Data for this exercise Block Start
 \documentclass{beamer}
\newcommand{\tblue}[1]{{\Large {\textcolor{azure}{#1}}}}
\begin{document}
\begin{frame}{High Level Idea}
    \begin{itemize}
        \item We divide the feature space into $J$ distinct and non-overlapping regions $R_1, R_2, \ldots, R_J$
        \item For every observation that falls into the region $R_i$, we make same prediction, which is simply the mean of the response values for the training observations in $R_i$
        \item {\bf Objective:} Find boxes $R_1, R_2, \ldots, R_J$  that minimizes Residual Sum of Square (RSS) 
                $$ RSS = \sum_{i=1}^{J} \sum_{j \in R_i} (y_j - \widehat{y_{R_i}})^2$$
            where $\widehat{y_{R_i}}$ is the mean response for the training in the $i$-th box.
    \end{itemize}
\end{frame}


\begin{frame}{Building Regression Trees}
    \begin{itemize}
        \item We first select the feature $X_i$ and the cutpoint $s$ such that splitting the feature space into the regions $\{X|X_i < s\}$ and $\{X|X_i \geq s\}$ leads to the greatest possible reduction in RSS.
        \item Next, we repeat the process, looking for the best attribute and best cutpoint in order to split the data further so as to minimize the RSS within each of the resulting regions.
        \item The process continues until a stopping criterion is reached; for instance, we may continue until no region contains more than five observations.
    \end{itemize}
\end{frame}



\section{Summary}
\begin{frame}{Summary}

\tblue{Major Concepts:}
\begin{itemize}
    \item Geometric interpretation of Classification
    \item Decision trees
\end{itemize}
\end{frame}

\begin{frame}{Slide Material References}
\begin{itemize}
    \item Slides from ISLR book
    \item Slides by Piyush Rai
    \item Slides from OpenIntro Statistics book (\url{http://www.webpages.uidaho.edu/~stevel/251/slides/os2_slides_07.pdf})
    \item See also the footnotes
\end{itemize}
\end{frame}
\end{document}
Data for this exercise Block End
Data for this exercise Block Start
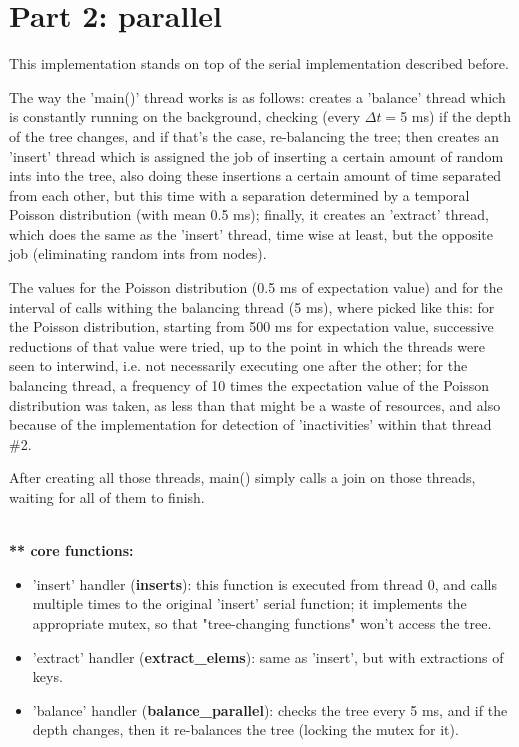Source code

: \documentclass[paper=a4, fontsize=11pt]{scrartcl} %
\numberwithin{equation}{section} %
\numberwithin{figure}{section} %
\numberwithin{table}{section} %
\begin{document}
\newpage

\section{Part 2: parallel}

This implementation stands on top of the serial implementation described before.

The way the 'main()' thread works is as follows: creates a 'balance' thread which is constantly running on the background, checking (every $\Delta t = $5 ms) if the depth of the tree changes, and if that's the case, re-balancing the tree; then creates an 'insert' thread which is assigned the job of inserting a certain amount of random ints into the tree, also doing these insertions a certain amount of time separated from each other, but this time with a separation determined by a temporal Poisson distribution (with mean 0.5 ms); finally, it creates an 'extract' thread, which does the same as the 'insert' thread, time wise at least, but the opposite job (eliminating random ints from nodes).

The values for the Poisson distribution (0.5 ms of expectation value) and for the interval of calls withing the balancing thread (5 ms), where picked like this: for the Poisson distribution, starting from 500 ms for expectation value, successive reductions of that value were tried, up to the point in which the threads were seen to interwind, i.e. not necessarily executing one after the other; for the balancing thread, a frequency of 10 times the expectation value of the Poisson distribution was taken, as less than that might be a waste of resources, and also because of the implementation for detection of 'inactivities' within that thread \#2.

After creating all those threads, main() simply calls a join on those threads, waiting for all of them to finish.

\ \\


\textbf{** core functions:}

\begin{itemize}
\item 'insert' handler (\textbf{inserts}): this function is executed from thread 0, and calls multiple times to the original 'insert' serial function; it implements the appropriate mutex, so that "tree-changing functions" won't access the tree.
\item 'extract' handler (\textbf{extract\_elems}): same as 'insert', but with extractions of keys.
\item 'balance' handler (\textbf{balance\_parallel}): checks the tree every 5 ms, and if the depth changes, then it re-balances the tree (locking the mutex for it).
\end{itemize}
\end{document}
Data for this exercise Block End
Your answer is a single number: the count of lines in the records holding the string "process".

== Response to the task ==
2